Key is missing in locking fork.
Fender light cover is missing. Probably should be black.
Slide switch on top of the right tank half is missing but cutouts to mount it are there. Looks as if it was never installed as I don't see any marks on the paint for the two screws.
Paint is unbelievably good if not great original condition and will shine when waxed up.
Will have to get the fenders undented.
The old tires are melted and hard as a rock. Never seen that before.
The tiny patent decals are on the frame above the crank and lower part of the fork still.
There are two high rear fender holes, almost below the rear rack cats eye reflector, wondering what kind of reflector goes in there? See last picture.
Also, what kind of whitewall tires should I put on it? And also what kind of grips?
Photos taken at the original owners house. 
If anyone has a Kaufmann's catalog showing this bike please post it.
He has two copper plates wrapped on the frame below the chain guard with tapped holes and wiring, wonder what he had there.


----------



## saladshooter (Oct 15, 2019)

Fantastic! Congrats on a great bike!


----------



## barneyguey (Oct 15, 2019)

Wow! Beautiful!


----------



## Freqman1 (Oct 15, 2019)

Heck yea! Great score-cool colors. V/r Shawn


----------



## cyclingday (Oct 15, 2019)

HOLY SHI+!


----------



## cyclingday (Oct 15, 2019)

FANFRICKENTASTIC!


----------



## Rust_Trader (Oct 15, 2019)

Killer color combo!


----------



## cyclingday (Oct 15, 2019)

These typically had the 1-3/4” Schwinn scripted Stimsonite reflector in the hole by the lower fender brace.
Those upper holes look like they had a Whizzer type tail light.
That’s probably what the wires on the chainstay were for.
Most likely had a battery tube mounted down there.
The rack reflector on the 39/40 models was the type with the triple step aluminum bezel.


----------



## sarmisluters (Oct 15, 2019)

Congratulations on a find of the lifetime !
Heavens to Betsey !


----------



## cyclingday (Oct 15, 2019)

Is the other half of the tank missing?
Give that wood shop a good search for the light cover and that tank half.
They are probably on that property somewhere.


----------



## biker (Oct 15, 2019)

cyclingday said:


> These typically had the 1-3/4” Schwinn scripted Stimsonite reflector in the hole by the lower fender brace.
> Those upper holes look like they had a Whizzer type tail light.
> That’s probably what the wires on the chainstay were for.
> Most likely had a battery tube mounted down there.
> The rack reflector on the 39/40 models was the type with the triple step aluminum bezel.

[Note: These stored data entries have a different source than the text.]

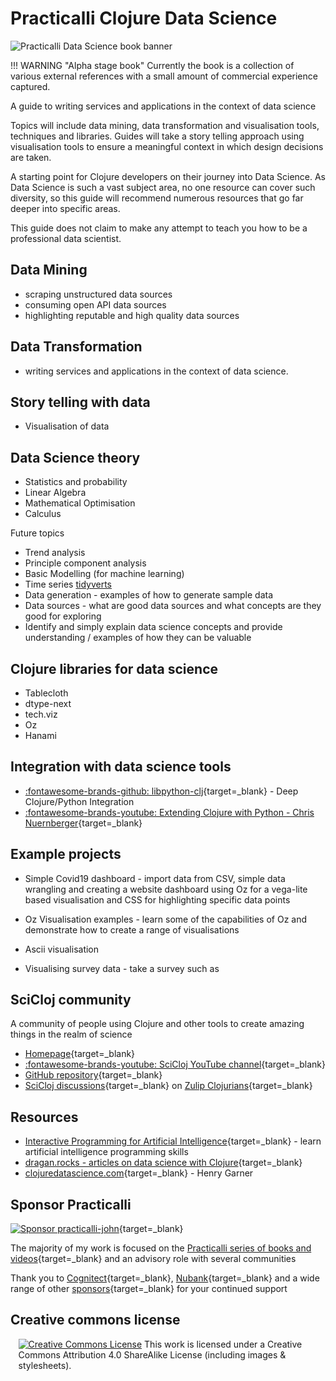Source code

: # Practicalli Clojure Data Science

![Practicalli Data Science book banner](https://raw.githubusercontent.com/practicalli/graphic-design/live/book-covers/practicalli-clojure-data-science-book-banner-alpha.png)

!!! WARNING "Alpha stage book"
    Currently the book is a collection of various external references with a small amount of commercial experience captured.


A guide to writing services and applications in the context of data science

Topics will include data mining, data transformation and visualisation tools, techniques and libraries.  Guides will take a story telling approach using visualisation tools to ensure a meaningful context in which design decisions are taken.

A starting point for Clojure developers on their journey into Data Science.  As Data Science is such a vast subject area, no one resource can cover such diversity, so this guide will recommend numerous resources that go far deeper into specific areas.

This guide does not claim to make any attempt to teach you how to be a professional data scientist.


## Data Mining

* scraping unstructured data sources
* consuming open API data sources
* highlighting reputable and high quality data sources


## Data Transformation

* writing services and applications in the context of data science.


## Story telling with data

- Visualisation of data


## Data Science theory

- Statistics and probability
- Linear Algebra
- Mathematical Optimisation
- Calculus

Future topics

- Trend analysis
- Principle component analysis
- Basic Modelling (for machine learning)
- Time series [tidyverts](https://tidyverts.org/)
- Data generation - examples of how to generate sample data
- Data sources - what are good data sources and what concepts are they good for exploring
- Identify and simply explain data science concepts and provide understanding / examples of how they can be valuable


## Clojure libraries for data science

* Tablecloth
* dtype-next
* tech.viz
* Oz
* Hanami


## Integration with data science tools

- [:fontawesome-brands-github: libpython-clj](https://github.com/clj-python/libpython-clj){target=_blank} - Deep Clojure/Python Integration
- [:fontawesome-brands-youtube: Extending Clojure with Python - Chris Nuernberger](https://www.youtube.com/watch?v=vQPW16_jixs){target=_blank}


## Example projects

* Simple Covid19 dashboard - import data from CSV, simple data wrangling and creating a website dashboard using Oz for a vega-lite based visualisation and CSS for highlighting specific data points

* Oz Visualisation examples - learn some of the capabilities of Oz and demonstrate how to create a range of visualisations

* Ascii visualisation

* Visualising survey data - take a survey such as


## SciCloj community

A community of people using Clojure and other tools to create amazing things in the realm of science

* [Homepage](https://scicloj.github.io/){target=_blank}
* [:fontawesome-brands-youtube: SciCloj YouTube channel](https://www.youtube.com/channel/UCaoZzhNzq-H7YiQczXKuXuw/){target=_blank}
* [GitHub repository](https://github.com/scicloj/){target=_blank}
* [SciCloj discussions](https://scicloj.github.io/pages/chat_streams/){target=_blank} on [Zulip Clojurians](http://clojurians.zulipchat.com/){target=_blank}


## Resources

* [Interactive Programming for Artificial Intelligence](https://aiprobook.com/){target=_blank} - learn artificial intelligence programming skills
* [dragan.rocks - articles on data science with Clojure](https://dragan.rocks/){target=_blank}
* [clojuredatascience.com](http://clojuredatascience.com/){target=_blank} - Henry Garner


## Sponsor Practicalli

[![Sponsor practicalli-john](https://raw.githubusercontent.com/practicalli/graphic-design/live/buttons/practicalli-github-sponsors-button.png)](https://github.com/sponsors/practicalli-john/){target=_blank}

The majority of my work is focused on the [Practicalli series of books and videos](https://practical.li/){target=_blank} and an advisory role with several communities

Thank you to [Cognitect](https://www.cognitect.com/){target=_blank}, [Nubank](https://nubank.com.br/){target=_blank} and a wide range of other [sponsors](https://github.com/sponsors/practicalli-john#sponsors){target=_blank} for your continued support


## Creative commons license

<div style="width:95%; margin:auto;">
  <a rel="license" href="http://creativecommons.org/licenses/by-sa/4.0/"><img alt="Creative Commons License" style="border-width:0" src="https://i.creativecommons.org/l/by-sa/4.0/88x31.png" /></a>
  This work is licensed under a Creative Commons Attribution 4.0 ShareAlike License (including images & stylesheets).
</div>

There are lots of brittle wires running everywhere which I am slowly removing along with the black cloth tape and black glue residue. I thought about the whizzer light in the upper holes but thought it was too high of a location. Will have to look closer if it would fit. Maybe it had a custom taillight.


----------



## PlasticNerd (Oct 15, 2019)

Holy Cow !!!!!!!!!!! Jealous!!!!!!!


----------



## Autocycleplane (Oct 15, 2019)

What an amazing find, congrats first and foremost.

Couple of observations:

- The tanks don't typically get primer, pretty common for the paint to be slightly off hue even though it is the same color in the can.
- Has some deluxe model parts (chrome rack top, speedo, tank) but the fenderlight fender instead of bomb - weird and cool
- The tank - not a push button horn unit style that would accompany that fender in 1940. (just clarifying)
- Are the spring fork AS bolts the longer ones to fit the brackets for the dual lights?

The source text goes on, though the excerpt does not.